What to do
Give only the number of lines below that contain the word "begin".

::: Source material :::

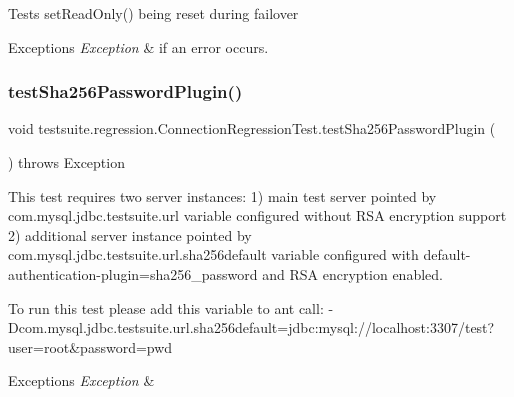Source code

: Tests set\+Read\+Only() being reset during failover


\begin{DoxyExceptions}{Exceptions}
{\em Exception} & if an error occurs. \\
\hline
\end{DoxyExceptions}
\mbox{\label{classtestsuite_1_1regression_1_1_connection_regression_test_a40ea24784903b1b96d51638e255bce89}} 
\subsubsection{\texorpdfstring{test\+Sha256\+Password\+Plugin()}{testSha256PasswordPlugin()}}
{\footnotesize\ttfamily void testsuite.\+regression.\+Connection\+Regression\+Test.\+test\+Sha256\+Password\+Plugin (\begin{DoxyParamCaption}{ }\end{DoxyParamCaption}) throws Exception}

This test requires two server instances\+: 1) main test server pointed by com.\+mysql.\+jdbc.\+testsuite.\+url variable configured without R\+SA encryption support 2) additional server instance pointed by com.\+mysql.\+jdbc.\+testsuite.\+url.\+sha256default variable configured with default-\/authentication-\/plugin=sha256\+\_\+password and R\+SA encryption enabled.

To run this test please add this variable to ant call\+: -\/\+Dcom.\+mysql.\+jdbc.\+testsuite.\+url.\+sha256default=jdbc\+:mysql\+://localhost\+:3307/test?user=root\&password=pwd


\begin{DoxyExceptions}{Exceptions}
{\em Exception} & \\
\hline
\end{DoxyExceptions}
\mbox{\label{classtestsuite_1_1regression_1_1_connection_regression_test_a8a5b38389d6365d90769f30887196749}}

:::
::: Source material :::

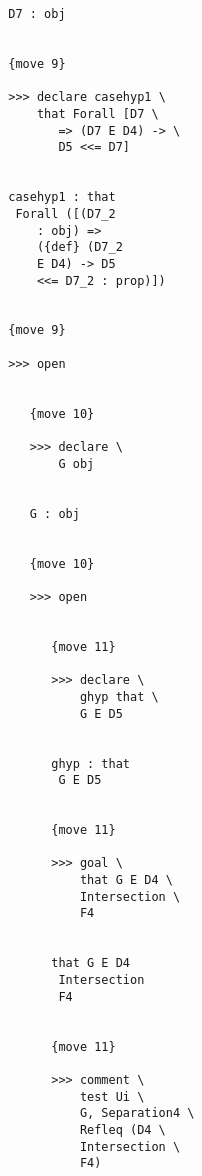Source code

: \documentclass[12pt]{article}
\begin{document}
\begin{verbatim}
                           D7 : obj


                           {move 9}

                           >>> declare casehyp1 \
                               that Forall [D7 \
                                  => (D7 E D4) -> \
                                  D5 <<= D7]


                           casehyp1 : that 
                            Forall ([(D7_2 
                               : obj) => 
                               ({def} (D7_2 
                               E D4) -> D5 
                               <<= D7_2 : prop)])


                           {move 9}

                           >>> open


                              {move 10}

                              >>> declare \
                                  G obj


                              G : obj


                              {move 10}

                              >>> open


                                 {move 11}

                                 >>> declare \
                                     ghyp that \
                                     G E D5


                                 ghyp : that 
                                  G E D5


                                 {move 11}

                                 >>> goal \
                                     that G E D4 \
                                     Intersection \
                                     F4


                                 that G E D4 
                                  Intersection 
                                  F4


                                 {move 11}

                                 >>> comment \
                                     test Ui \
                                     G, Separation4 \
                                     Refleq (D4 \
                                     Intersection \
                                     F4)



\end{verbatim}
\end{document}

:::

Output of the exercise
5